Au sens propre de la langue japonaise, le sensei est le professeur, sans que ce terme ait quoique ce soit de particulièrement laudatif: il désigne simplement la nature de la relation qui unit un élève à un enseignant, et le terme s’emploie tout aussi bien en dehors du champ des arts martiaux. Ainsi, même le plus débutant des enseignants sera-t-il désigné ainsi.

À noter : l’usage japonais veut que l’on utilise le terme sensei lorsque l’on s’adresse à son professeur, plutôt que son seul nom. Le terme est alors mis après le nom (et non avant) : Tamura sensei, et non « sensei Tamura », par exemple. Lorsque l’on s’adresse à son enseignant lui-même, et que l’on en est assez proche, on pourra se contenter de l’appeler sensei, sans rappeler à chaque fois son nom. À l’inverse, en parlant de soi, on n’utilisera pas le terme sensei pour se désigner (par exemple : en le brodant sur son hakama).

Le terme shihan pour sa part est un titre à très forte valeur laudative : le shihan, c’est le maître, le modèle. Ce titre est ainsi réservé aux pratiquants les plus avancés sur la voie.

Comment devient-on shihan ? Tout pratiquant japonais se voit automatiquement décerner ce titre lorsqu’il atteint le grade de 6° dan. Pour les non japonais, le titre doit en outre être spécifiquement décidé par l’Aïkikaï, et il est loin d’être automatiquement attribué.
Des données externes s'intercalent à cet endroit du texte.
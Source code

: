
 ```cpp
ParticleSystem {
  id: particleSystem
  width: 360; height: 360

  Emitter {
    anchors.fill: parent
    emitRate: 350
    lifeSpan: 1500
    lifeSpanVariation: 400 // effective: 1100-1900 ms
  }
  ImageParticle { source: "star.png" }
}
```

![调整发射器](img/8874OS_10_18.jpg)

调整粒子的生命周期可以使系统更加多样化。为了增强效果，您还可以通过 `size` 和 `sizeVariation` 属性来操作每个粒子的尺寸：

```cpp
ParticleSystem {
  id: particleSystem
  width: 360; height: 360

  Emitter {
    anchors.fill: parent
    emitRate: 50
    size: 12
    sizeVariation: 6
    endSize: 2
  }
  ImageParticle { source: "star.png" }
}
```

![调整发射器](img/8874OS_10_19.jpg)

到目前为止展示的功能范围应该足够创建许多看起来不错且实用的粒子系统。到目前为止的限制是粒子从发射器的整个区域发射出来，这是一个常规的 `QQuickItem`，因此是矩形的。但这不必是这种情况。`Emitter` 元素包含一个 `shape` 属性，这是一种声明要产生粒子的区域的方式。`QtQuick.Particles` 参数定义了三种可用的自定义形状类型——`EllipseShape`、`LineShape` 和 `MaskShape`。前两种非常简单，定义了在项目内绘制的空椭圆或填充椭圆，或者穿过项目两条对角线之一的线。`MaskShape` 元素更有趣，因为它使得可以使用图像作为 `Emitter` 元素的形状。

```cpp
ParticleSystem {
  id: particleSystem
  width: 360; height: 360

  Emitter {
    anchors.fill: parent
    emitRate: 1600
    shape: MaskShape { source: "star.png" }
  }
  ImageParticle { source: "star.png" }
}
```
Parallèlement au titre de shihan, l’Aïkikaï utilise les termes shidoin et fukushidoin pour designer respectivement ses instructeurs et assistants instructeurs, marquant ainsi une gradation sur le chemin qui mène au titre de shihan. Si ces termes ne sont guère en usage en France, ils sont en revanche également bien utilisés dans d’autres pays.